Il gelato (ice-cream, direct object) ha mangiato (ate) Paul (subject). *アイスクリームは*ポールさんが食べた
Mary (direct object) ha visto (saw) Paul (subject). *メアリーちゃんは*ポールさんが見た
A Mary (indirect object) ha scritto (wrote) una lettera (a letter, direct object) Paul (subject).  *メアリーちゃんには*ポールさんが手紙を書いた

Thank you


----------



## frequency

Nino83 said:


> we can put a direct/indirect or prepositional object at the beginning of the sentence in order to make it the topic of the sentence


In the first one (the ice-cream one), yes, topic-focusing.

About the ice-cream, Paul ate it.

_Il gelato (ice-cream, direct object) ha mangiato (ate) Paul (subject). *アイスクリームは*ポールさんが食べた
Mary (direct object) ha visto (saw) Paul (subject). *メアリーちゃんは*ポールさんが見た
A Mary (indirect object) ha scritto (wrote) una lettera (a letter, direct object) Paul (subject).  *メアリーちゃんには*ポールさんが手紙を書いた_

In the second one, that is just subject+verb+object, but
ポールさんはメアリーちゃんを見た。 This is a usual SVO formation, but
メアリーちゃんをポールさんが見た。　This is possible, too. This is just a matter of word order.
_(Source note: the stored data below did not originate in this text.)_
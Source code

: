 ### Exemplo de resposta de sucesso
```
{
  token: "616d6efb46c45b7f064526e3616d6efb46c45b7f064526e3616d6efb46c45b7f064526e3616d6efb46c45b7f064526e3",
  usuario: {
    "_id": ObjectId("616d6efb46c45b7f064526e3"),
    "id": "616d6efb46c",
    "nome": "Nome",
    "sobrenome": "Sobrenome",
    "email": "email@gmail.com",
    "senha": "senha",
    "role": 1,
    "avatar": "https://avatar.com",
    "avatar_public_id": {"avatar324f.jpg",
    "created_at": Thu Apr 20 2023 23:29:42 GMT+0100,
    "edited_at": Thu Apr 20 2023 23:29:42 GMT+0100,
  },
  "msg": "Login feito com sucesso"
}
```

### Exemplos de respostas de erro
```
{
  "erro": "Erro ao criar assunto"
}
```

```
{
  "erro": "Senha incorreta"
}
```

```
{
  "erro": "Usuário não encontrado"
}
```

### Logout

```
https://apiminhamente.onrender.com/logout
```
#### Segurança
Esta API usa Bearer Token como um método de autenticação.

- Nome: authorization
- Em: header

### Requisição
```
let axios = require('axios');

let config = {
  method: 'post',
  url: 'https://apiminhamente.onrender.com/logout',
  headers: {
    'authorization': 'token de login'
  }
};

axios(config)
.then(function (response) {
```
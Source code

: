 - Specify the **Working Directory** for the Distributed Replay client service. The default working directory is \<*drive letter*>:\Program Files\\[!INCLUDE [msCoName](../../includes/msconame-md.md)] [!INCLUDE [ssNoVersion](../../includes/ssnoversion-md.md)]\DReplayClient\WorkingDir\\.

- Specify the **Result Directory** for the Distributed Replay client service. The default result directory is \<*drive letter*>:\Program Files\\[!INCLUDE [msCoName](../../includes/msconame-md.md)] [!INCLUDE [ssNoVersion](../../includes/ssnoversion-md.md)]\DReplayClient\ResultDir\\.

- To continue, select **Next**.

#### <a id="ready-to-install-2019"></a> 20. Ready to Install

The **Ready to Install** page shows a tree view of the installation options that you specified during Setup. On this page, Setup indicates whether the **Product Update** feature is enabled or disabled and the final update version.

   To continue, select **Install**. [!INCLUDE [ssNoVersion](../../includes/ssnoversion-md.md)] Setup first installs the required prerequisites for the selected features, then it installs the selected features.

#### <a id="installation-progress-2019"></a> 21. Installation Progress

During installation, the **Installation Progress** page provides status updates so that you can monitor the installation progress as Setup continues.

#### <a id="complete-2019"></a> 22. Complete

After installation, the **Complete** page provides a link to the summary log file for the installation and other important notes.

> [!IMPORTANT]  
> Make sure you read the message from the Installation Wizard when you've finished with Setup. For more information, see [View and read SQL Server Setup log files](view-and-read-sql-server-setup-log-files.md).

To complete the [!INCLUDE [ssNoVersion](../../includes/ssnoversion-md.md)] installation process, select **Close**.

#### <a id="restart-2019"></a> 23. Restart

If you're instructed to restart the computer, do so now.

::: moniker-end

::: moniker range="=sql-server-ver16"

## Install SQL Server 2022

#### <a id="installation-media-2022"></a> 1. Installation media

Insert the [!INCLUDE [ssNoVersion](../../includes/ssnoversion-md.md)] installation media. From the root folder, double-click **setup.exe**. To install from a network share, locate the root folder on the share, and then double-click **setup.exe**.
メアリーちゃんにポールさんが手紙を書いた。 is a matter of word order, too. But does this emphasise メアリーちゃん, the indirect object? I can't say yes or no. Or it may be so slightly. どうでしょうね？


----------



## karlalou

Nino83 said:


> Il gelato (ice-cream, direct object) ha mangiato (ate) Paul (subject). *アイスクリームは*ポールさんが食べた
> Mary (direct object) ha visto (saw) Paul (subject). *メアリーちゃんは*ポールさんが見た
> A Mary (indirect object) ha scritto (wrote) una lettera (a letter, direct object) Paul (subject). *メアリーちゃんには*ポールさんが手紙を書いた


What are these 'ha' in your Italian?

All your three Japanese sentences are working fine, perfect, though the second one is  unclear without context, and メアリーちゃん*のこと*はポールさんが見た is the complete sentence.


----------



## Nino83

karlalou said:


> What are these 'ha' in your Italian?


It's the present simple, third person singular of _avere_ (to have), literally _*ha* mangiato = (he/she) *has* eaten, *ha* visto = *has* seen, *ha* scritto = *has* written_ (but sometimes, in some cases, we use the present perfect while English speakers use the simple past tense).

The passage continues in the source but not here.